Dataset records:
---------------
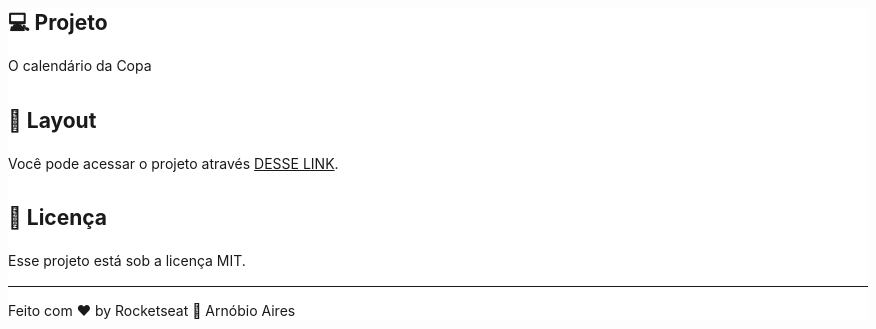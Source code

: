 ## 💻 Projeto

O calendário da Copa

## 🔖 Layout

Você pode acessar o projeto através [DESSE LINK](https://arnobioaires.github.io/nlw-copa).

## :memo: Licença

Esse projeto está sob a licença MIT.

---

Feito com ♥ by Rocketseat :wave: Arnóbio Aires
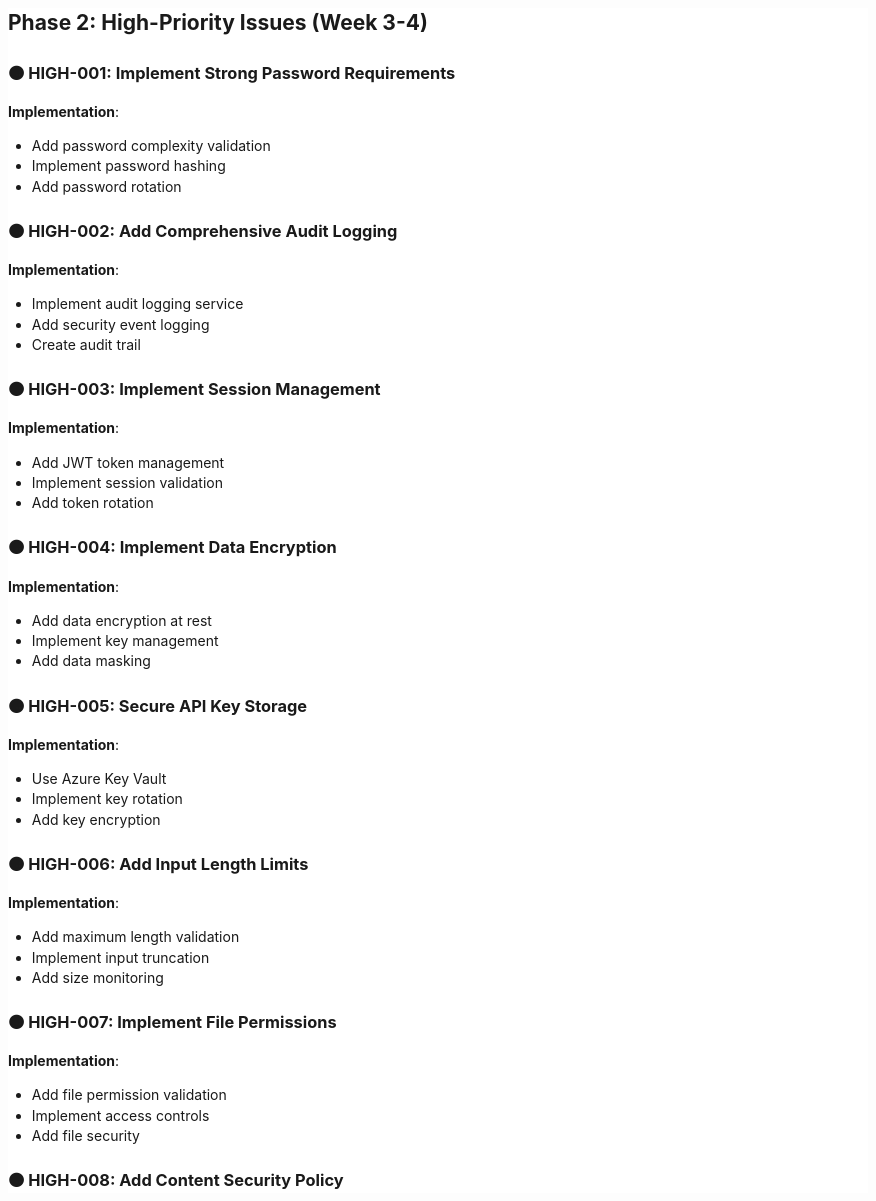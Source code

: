 ## Phase 2: High-Priority Issues (Week 3-4)

### 🟠 HIGH-001: Implement Strong Password Requirements

**Implementation**:
- Add password complexity validation
- Implement password hashing
- Add password rotation

### 🟠 HIGH-002: Add Comprehensive Audit Logging

**Implementation**:
- Implement audit logging service
- Add security event logging
- Create audit trail

### 🟠 HIGH-003: Implement Session Management

**Implementation**:
- Add JWT token management
- Implement session validation
- Add token rotation

### 🟠 HIGH-004: Implement Data Encryption

**Implementation**:
- Add data encryption at rest
- Implement key management
- Add data masking

### 🟠 HIGH-005: Secure API Key Storage

**Implementation**:
- Use Azure Key Vault
- Implement key rotation
- Add key encryption

### 🟠 HIGH-006: Add Input Length Limits

**Implementation**:
- Add maximum length validation
- Implement input truncation
- Add size monitoring

### 🟠 HIGH-007: Implement File Permissions

**Implementation**:
- Add file permission validation
- Implement access controls
- Add file security

### 🟠 HIGH-008: Add Content Security Policy
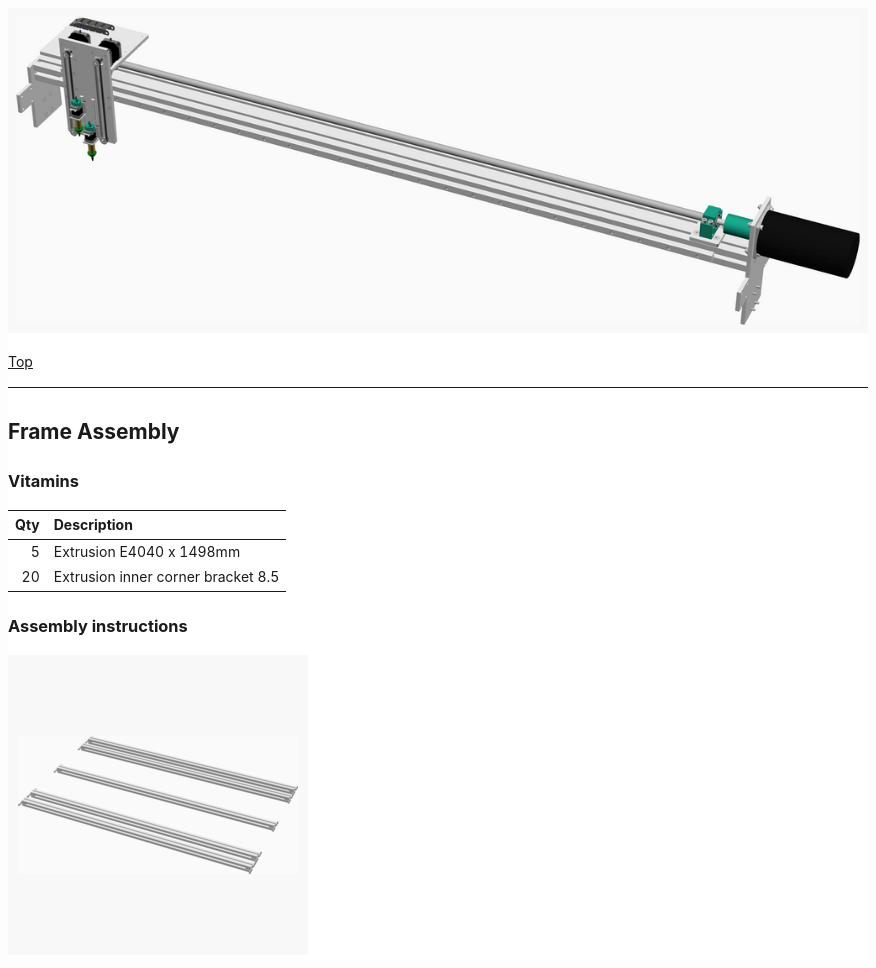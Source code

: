 ![xaxis_assembled](assemblies/xaxis_assembled.png)

[Top](#TOP)

---
<a name="frame_assembly"></a>
## Frame Assembly
### Vitamins
|Qty|Description|
|---:|:----------|
|5| Extrusion E4040 x 1498mm|
|20| Extrusion inner corner bracket 8.5|


### Assembly instructions
![frame_assembly](assemblies/frame_assembly_tn.png)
---------------
| WHAT TO DO |
Where a line of the data includes the string "token", list that line.

| TASK RESPONSE |
- Add JWT token management
- Add token rotation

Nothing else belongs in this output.